#### DATA FOR THE TASK
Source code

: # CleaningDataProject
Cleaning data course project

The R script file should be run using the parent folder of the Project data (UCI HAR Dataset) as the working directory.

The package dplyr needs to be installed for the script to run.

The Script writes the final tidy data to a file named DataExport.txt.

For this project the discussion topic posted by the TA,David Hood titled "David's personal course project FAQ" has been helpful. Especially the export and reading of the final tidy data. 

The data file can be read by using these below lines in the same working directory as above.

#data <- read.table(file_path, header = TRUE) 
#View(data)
########
- **WORK TO COMPLETE**:
Repeat the data above exactly.

- **ANSWER TO THIS PROBLEM**:
Source code

: # CleaningDataProject
Cleaning data course project

The R script file should be run using the parent folder of the Project data (UCI HAR Dataset) as the working directory.

The package dplyr needs to be installed for the script to run.

The Script writes the final tidy data to a file named DataExport.txt.

For this project the discussion topic posted by the TA,David Hood titled "David's personal course project FAQ" has been helpful. Especially the export and reading of the final tidy data. 

The data file can be read by using these below lines in the same working directory as above.

#data <- read.table(file_path, header = TRUE) 
#View(data)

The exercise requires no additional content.